Ces nouveaux espaces n’étant pas exclusivement politiques et/ou militants, ils en sont plus susceptibles d’assurer le succès d’une action militante, notamment pour les raisons suivantes :

-          Le coût politique – et aussi le coût économique – de l’interdiction de l’accès à Twitter, Youtube ou Facebook est trop grand pour que les pouvoirs ainsi défiés puissent s’y résoudre et s’y tenir.
-          En allant trouver les recrues potentielles plutôt que d’attendre qu’elles viennent sur un site dédié, le militantisme wiki augmente rapidement et considérablement sa base.
-          La qualité à la fois éphémère et durable de chaque participation facilite ce recrutement puisque le travail demandé à chacun est minimal.
-          Propices au recrutement différencié, ces espaces permettent d’avoir accès à des utilisateurs aux talents aussi divers que variés dont les apports, en aidant à mieux définir la cause défendue, affermissent la position de celle-ci.
-          Interconnectés, ils rendent la circulation des informations d’un réseau à l’autre aussi aisée que celle à l’intérieur de chaque réseau, accélérant leur propagation dans l’ensemble de la noosphère.
-          En conséquence, les veilles informationnelles nécessaires à la planification des actions peuvent se faire par l’utilisation d’agrégateurs comme Google News, grâce à l’auto-organisation des données.
-          Enfin, résolument globaux, les réseaux ont le potentiel de donner une envergure planétaire à chaque action, un atout non négligeable dans les négociations de conflit avec les pouvoirs mis en cause.

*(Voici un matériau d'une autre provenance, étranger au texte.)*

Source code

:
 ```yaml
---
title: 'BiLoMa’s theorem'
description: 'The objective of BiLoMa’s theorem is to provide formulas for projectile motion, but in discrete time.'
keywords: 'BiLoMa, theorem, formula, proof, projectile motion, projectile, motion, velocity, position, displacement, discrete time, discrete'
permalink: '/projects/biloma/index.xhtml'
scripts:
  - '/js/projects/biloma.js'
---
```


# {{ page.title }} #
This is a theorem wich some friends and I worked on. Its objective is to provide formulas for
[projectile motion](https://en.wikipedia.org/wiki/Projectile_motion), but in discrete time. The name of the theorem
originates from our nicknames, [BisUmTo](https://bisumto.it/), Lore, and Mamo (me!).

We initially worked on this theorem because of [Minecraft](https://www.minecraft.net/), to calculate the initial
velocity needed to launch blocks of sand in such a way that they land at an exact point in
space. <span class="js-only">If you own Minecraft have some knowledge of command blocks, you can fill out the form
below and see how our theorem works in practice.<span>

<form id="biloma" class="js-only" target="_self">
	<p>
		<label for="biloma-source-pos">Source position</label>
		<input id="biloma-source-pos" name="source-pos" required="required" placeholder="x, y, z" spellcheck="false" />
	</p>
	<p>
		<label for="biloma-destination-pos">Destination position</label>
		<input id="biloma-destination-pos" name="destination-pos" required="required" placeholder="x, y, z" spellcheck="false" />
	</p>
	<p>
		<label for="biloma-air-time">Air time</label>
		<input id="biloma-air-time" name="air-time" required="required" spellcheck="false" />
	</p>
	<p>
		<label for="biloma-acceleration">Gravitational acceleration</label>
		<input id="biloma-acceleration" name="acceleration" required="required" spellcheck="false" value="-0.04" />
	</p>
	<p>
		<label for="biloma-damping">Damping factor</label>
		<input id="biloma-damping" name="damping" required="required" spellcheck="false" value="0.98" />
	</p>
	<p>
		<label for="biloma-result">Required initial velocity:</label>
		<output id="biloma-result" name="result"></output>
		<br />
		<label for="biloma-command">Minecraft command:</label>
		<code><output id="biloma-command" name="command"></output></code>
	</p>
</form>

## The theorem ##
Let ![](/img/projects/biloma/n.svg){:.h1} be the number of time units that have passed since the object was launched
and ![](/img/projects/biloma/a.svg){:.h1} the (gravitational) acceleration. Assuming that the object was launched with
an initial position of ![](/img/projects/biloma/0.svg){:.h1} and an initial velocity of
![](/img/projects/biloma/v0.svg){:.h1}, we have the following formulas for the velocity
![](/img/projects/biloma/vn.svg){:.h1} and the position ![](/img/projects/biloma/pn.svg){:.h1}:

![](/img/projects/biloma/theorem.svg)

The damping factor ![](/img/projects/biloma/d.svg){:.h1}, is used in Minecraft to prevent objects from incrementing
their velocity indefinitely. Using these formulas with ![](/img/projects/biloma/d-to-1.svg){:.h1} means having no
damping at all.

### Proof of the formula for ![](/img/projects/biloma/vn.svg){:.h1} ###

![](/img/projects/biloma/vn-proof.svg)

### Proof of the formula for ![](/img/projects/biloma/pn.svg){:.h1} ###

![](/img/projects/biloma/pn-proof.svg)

Les espaces publics nationaux n’en sont plus que des dialogues intermédiaires appelés à se rattacher au dialogue global. La capacité de contrôle sans précédent offerte aux citoyens par la communication de plusieurs à plusieurs (Castells 2009) et la créativité issue de l’intelligence collective, déjà instrumentalisée par les entrepreneurs commerciaux, commencent à l’être par les entrepreneurs moraux. Ces derniers profitent des avantages qu’offrent le double déficit démocratique et l’insatisfaction générale des populations de la planète entière pour faire avancer leurs causes. Le processus, somme toute assez simple, est  modélisé ci-dessous :


Figure 6 : Interaction subversive et redéfinition de l’espace public

L’espace public issu de ces interactions est intrinsèquement libéral et se prête mal à la représentation. La démocratie qui s’y installe, partagée entre des loyautés multiples, se prête mal au cadre national et à toute hiérarchie stricte. Le Réseau humain ainsi créé partage avec son pendant électronique la même structure hétérarchique reliant les différents types et niveaux de contrôle de sociétés de plus en plus réticulaires.
Demeurent, bien sûr, ceux qui restent déconnectés de cette nouvelle organisation sociale globale et dont la valeur pour le Réseau n’est pas prouvée (Castells 2002). Ceux-là intéressent moins et auront probablement plus de mal à se faire entendre ; les autres utilisateurs ne se reconnaissant pas dans les traces laissées par les premiers, celles-ci finissent par s’évaporer, faute d’intérêt. Dans le cas de l’Affaire Trafigura, le tourisme de la diffamation a supplanté celui de la pollution, la menace à la liberté d’expression en Angleterre et dans le reste du « monde libre », celle  de la menace à la santé des ivoiriens et de ceux qui vivent dans des pays où la « logique économique » encourage les déversements de déchets toxiques, la campagne pour réformer la législation en matière de diffamation, celle visant à faire respecter la législation existante en matière de transport des déchets toxiques.